** Dataset entries **
- Opening Delimiter -
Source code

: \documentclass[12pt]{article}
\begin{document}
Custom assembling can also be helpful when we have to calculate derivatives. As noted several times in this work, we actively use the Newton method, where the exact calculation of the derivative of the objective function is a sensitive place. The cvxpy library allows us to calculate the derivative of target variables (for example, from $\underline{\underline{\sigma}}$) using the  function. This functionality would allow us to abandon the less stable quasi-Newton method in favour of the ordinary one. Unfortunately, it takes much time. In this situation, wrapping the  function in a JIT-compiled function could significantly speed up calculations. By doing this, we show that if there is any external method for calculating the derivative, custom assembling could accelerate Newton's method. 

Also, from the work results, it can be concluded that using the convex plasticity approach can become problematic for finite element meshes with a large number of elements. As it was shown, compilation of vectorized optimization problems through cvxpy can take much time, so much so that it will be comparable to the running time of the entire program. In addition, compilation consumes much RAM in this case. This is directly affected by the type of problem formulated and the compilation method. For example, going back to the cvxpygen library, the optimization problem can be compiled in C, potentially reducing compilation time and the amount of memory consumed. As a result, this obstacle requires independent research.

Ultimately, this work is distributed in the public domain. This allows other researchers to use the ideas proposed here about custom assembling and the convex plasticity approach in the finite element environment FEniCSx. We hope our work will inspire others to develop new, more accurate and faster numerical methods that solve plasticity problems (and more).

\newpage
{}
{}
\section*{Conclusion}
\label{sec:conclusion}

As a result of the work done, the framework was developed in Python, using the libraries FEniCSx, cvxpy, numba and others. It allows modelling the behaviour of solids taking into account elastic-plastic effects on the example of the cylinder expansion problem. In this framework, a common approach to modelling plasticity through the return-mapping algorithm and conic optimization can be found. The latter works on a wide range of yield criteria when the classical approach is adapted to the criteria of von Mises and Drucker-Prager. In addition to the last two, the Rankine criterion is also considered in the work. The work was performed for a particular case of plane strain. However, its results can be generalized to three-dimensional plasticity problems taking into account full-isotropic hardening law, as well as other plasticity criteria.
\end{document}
- Closing Delimiter -
All of the material shown above should be written out exactly.

Source code

: \documentclass[12pt]{article}
\begin{document}
Custom assembling can also be helpful when we have to calculate derivatives. As noted several times in this work, we actively use the Newton method, where the exact calculation of the derivative of the objective function is a sensitive place. The cvxpy library allows us to calculate the derivative of target variables (for example, from $\underline{\underline{\sigma}}$) using the  function. This functionality would allow us to abandon the less stable quasi-Newton method in favour of the ordinary one. Unfortunately, it takes much time. In this situation, wrapping the  function in a JIT-compiled function could significantly speed up calculations. By doing this, we show that if there is any external method for calculating the derivative, custom assembling could accelerate Newton's method. 

Also, from the work results, it can be concluded that using the convex plasticity approach can become problematic for finite element meshes with a large number of elements. As it was shown, compilation of vectorized optimization problems through cvxpy can take much time, so much so that it will be comparable to the running time of the entire program. In addition, compilation consumes much RAM in this case. This is directly affected by the type of problem formulated and the compilation method. For example, going back to the cvxpygen library, the optimization problem can be compiled in C, potentially reducing compilation time and the amount of memory consumed. As a result, this obstacle requires independent research.

Ultimately, this work is distributed in the public domain. This allows other researchers to use the ideas proposed here about custom assembling and the convex plasticity approach in the finite element environment FEniCSx. We hope our work will inspire others to develop new, more accurate and faster numerical methods that solve plasticity problems (and more).

\newpage
{}
{}
\section*{Conclusion}
\label{sec:conclusion}

As a result of the work done, the framework was developed in Python, using the libraries FEniCSx, cvxpy, numba and others. It allows modelling the behaviour of solids taking into account elastic-plastic effects on the example of the cylinder expansion problem. In this framework, a common approach to modelling plasticity through the return-mapping algorithm and conic optimization can be found. The latter works on a wide range of yield criteria when the classical approach is adapted to the criteria of von Mises and Drucker-Prager. In addition to the last two, the Rankine criterion is also considered in the work. The work was performed for a particular case of plane strain. However, its results can be generalized to three-dimensional plasticity problems taking into account full-isotropic hardening law, as well as other plasticity criteria.
\end{document}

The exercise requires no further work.